Records for processing Block Start

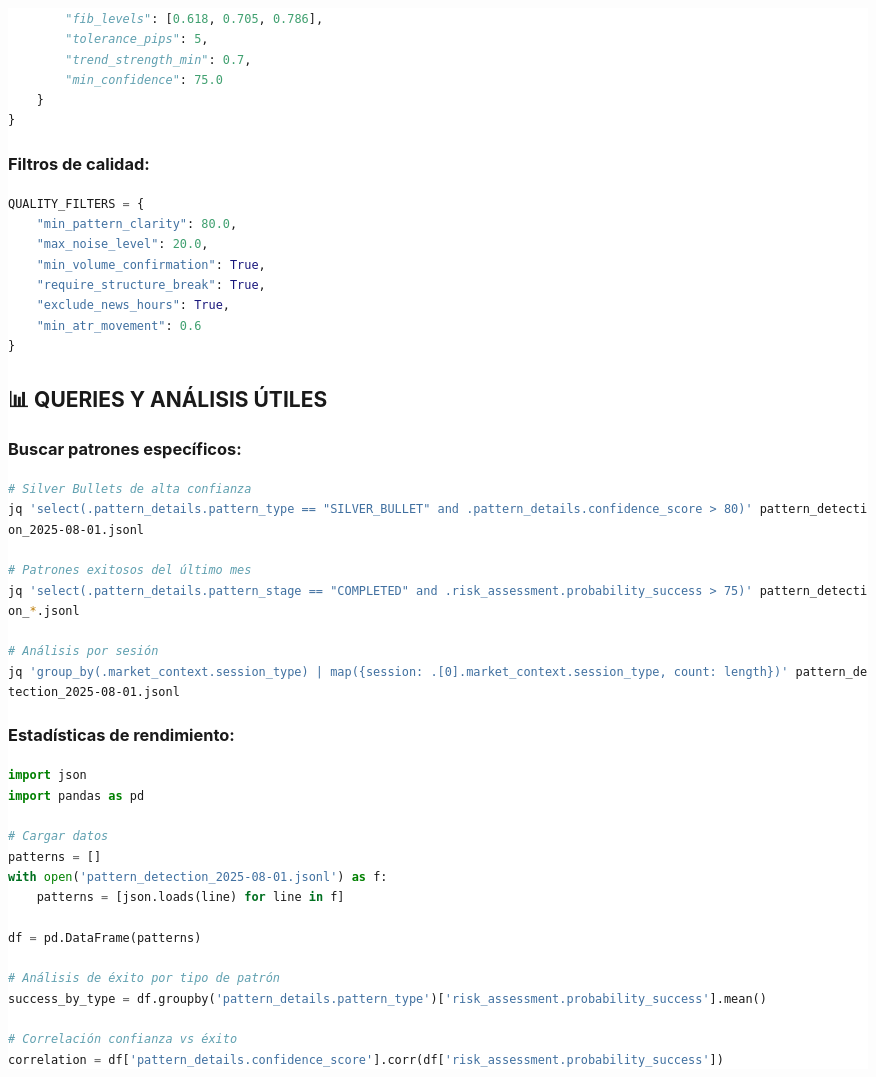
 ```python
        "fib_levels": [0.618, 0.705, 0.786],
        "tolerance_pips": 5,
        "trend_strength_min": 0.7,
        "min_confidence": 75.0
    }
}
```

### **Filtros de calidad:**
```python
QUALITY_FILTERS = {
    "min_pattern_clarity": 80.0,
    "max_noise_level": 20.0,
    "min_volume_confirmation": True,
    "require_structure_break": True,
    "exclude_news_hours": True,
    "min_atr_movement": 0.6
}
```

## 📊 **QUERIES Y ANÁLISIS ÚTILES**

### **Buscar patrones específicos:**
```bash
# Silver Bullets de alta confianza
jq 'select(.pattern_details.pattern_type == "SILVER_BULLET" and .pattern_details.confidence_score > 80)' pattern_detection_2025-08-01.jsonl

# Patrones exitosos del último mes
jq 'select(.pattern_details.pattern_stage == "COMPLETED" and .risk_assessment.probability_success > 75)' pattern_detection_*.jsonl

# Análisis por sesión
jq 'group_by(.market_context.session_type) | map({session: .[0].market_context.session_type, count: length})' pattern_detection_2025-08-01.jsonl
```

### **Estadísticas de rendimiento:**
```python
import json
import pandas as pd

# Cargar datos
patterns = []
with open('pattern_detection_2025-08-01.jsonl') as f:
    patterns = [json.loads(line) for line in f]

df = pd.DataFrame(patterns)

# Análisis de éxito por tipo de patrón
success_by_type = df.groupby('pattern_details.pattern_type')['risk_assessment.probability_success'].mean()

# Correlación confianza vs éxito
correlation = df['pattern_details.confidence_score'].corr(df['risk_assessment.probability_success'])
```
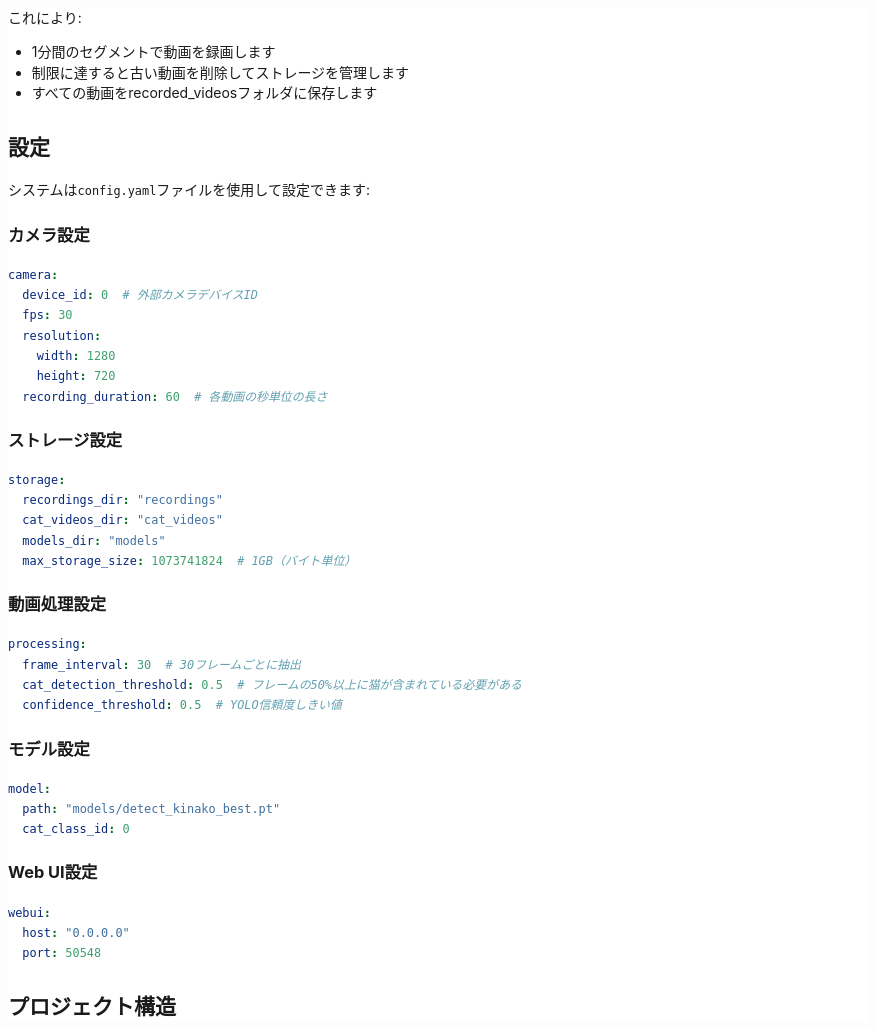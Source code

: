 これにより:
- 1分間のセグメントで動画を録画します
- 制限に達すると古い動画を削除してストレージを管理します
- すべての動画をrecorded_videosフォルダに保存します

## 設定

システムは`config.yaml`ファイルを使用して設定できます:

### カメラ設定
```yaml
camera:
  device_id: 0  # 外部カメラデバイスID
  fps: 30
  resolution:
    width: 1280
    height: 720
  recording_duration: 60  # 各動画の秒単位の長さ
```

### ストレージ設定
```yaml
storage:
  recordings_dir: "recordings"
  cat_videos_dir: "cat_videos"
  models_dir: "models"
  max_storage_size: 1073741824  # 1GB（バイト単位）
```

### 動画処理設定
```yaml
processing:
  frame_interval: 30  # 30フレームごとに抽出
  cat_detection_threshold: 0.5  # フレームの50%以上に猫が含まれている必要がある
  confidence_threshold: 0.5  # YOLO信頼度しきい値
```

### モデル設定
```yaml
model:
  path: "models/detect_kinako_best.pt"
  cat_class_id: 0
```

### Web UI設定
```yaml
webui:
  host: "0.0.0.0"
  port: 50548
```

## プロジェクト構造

Records for processing Block End
Records for processing Block Start

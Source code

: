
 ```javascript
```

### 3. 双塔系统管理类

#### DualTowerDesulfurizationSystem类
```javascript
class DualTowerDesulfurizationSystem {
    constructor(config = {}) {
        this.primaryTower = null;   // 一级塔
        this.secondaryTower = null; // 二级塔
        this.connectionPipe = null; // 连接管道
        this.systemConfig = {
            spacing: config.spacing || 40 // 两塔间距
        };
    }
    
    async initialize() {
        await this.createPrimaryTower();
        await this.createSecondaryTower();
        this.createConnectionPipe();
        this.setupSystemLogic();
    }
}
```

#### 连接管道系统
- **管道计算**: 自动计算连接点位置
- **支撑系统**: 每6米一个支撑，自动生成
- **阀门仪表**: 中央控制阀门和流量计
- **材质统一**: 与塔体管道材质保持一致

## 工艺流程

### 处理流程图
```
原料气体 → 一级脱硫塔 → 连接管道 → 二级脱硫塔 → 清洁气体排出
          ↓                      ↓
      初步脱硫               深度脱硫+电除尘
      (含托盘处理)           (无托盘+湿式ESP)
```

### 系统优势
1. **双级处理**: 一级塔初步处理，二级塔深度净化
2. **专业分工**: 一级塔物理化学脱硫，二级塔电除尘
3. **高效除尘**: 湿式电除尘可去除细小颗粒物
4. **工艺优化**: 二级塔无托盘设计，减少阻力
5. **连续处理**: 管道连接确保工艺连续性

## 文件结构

Records for processing Block End
Records for processing Block Start

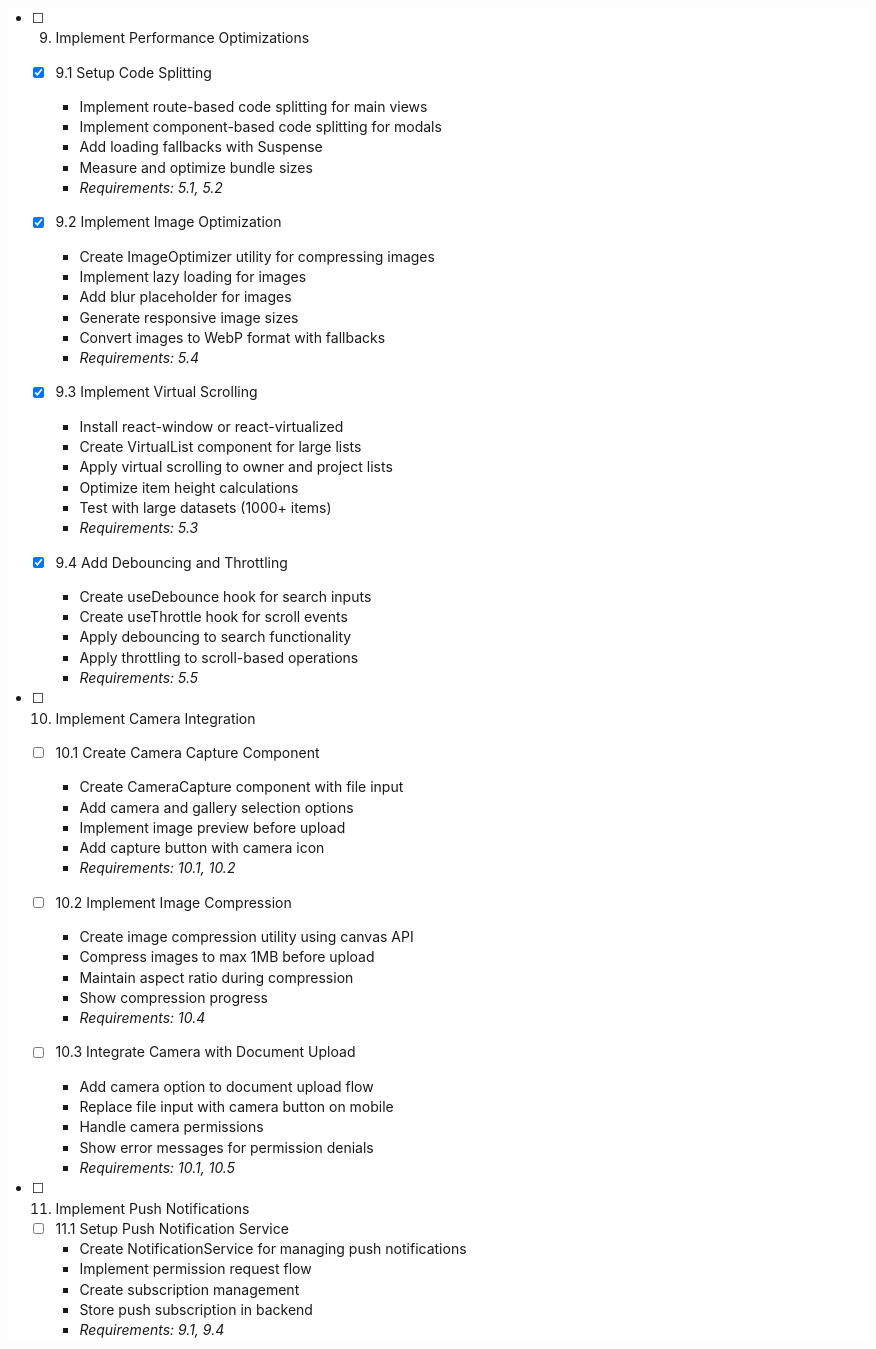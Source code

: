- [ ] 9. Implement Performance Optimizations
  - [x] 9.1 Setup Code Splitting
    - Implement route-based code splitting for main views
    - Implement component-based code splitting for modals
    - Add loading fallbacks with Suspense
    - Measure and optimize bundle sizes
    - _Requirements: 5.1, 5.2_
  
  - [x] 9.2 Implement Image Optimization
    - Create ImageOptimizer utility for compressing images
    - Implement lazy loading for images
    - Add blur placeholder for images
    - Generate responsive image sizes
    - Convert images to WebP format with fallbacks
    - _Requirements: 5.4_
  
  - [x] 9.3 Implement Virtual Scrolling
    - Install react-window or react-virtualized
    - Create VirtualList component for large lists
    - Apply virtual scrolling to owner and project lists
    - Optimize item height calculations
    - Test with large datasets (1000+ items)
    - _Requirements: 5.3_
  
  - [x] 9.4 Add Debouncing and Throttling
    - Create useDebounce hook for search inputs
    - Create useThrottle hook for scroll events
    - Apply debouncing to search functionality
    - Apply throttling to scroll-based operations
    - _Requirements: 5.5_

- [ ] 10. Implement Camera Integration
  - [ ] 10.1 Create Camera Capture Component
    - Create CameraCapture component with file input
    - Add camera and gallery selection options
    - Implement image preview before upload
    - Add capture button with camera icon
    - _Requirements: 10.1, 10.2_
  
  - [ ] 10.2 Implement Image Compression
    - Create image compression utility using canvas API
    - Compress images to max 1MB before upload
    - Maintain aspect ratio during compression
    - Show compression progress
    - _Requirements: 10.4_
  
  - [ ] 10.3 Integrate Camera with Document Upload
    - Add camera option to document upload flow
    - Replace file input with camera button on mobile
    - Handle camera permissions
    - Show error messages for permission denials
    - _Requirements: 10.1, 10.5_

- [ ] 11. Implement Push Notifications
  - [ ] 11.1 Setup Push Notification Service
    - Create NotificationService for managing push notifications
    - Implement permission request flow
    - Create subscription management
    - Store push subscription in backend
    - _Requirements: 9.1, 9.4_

Records for processing Block End

Exercise goal
Line count for the string "this": please say how many lines in the entries above contain it, with no other words.

Result
8